第二天接近中午的时候,石凝等三人回来了。
“虎头儿,都查清楚了!”,柳震萧一进门就喘着粗气大声说到。
“先喝口水,坐下来慢慢说”,小虎招呼着有点上气不接下气的三人坐下。
喝了几口水之后,柳震萧说到:“田珊珊的哥哥叫田一鸣,昨夜在镇上的赌场玩了一宿,从傍晚直到天亮,一直未曾离开。”
石凝接着说到:“冯雨江昨晚在镇上的春满楼过了一夜,而且还为了争抢一名新来的**与人打了一架。”
“消息确实吗?”
“确实!”
“这么说这两人都没有可能跑到洛宁县来杀人了”,小虎不禁皱起了眉头。
“会不会是田珊珊的某个仇人所为?”,唐毅斌说到。
“应该不会”,小虎摇了摇头,“如果是,在田珊珊来的路上早就动手了,何必等到现在?”
“说的也是。”
到此为止,两名有杀人动机的嫌疑人都有了不在场的证明,所有的线索似乎都断了,小虎紧皱着眉头,陷入了深深的思索当中。

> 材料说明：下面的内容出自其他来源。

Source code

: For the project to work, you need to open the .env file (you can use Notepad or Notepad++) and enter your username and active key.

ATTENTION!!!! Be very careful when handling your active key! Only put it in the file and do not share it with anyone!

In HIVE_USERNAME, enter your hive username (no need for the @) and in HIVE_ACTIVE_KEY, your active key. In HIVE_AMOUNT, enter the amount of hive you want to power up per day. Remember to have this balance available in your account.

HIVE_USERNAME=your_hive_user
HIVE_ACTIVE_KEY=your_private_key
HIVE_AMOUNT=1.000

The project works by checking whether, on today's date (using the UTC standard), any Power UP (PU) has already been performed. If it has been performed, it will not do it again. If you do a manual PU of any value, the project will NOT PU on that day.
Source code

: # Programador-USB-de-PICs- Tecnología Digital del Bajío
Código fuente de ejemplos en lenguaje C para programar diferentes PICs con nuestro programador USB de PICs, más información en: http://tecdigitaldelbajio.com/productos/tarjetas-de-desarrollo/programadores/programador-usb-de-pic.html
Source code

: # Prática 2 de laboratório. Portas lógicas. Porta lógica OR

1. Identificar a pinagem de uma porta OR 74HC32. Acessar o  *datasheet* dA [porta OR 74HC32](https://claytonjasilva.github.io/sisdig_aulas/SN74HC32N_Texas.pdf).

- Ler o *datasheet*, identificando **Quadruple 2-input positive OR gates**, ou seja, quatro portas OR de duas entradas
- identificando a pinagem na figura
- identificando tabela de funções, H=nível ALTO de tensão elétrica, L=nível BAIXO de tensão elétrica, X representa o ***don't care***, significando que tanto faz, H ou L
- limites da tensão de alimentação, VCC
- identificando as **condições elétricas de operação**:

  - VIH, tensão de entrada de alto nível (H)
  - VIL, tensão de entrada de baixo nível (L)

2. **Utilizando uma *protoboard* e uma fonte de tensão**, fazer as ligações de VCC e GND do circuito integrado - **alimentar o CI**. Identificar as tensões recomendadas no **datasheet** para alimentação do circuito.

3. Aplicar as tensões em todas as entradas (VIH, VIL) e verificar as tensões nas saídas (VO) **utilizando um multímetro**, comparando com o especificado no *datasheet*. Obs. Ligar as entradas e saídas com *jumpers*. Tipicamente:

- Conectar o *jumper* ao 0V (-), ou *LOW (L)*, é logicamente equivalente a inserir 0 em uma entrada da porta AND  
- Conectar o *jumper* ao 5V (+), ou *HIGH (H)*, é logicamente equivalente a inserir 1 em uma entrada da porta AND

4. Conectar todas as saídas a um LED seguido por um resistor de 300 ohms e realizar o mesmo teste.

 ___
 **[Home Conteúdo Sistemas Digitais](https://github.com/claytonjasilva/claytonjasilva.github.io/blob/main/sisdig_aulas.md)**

“柳子,你在想什么呢,那么入神?不会是又在想你的相好了吧?嘿嘿!”,石凝看着柳震萧,调笑地问到。
“那你又在想什么呢?”,柳震萧白了石凝一眼。
第七章 朦胧的月光(5)
“我在想小兰啊”,石凝毫不避讳地说到:“我在想那天夜里,我和小兰一起坐在草地上看月亮,那晚的月色好美,好朦胧。”
“朦胧你个头,犯花痴了吧你?”,柳震萧笑到。
“朦胧?朦胧?”,聂小虎嘴里喃喃自语着,不断地重复着朦胧两个字。
所有人也都静了下来,瞪着眼睛望着聂小虎,生怕打断他的思路。
“是的,一定是这样!”,聂小虎突然一拍大腿,眼睛里放出了光芒。
“虎头儿,你想明白了?快说说!”,石凝急不可耐地问到。
“朦胧,肯定是朦胧惹的祸!”,聂小虎兴奋地说到。
“什么朦胧惹的祸?”,四人都听得一头雾水、稀里糊涂。
“田珊珊是昨天后半夜被人射杀的,是吧?”,聂小虎问到。
“嗯”,四人点了点头。
“凶手是在五十米开外的湖对岸放的箭,对吧?”
三人又点了点头,一脸疑惑的表情。
“你们想想,深更半夜,又是在五十米开外的湖对岸,阁楼里又熄了灯,要想发现目标,靠的是什么?”
唐毅斌想了想,“月光。”
“没错,就是月光,在那种条件下,借助月光,田珊珊又是侧卧在床上,凶手有可能看清那人是谁吗?”
四人皆是摇了摇头。
“这就对了!”,小虎一下子跳了起来,“那阁楼是孙依依的闺房,凶手自然认为躺在床上的是孙依依,因为他绝对想不到房间里其实有两个人!”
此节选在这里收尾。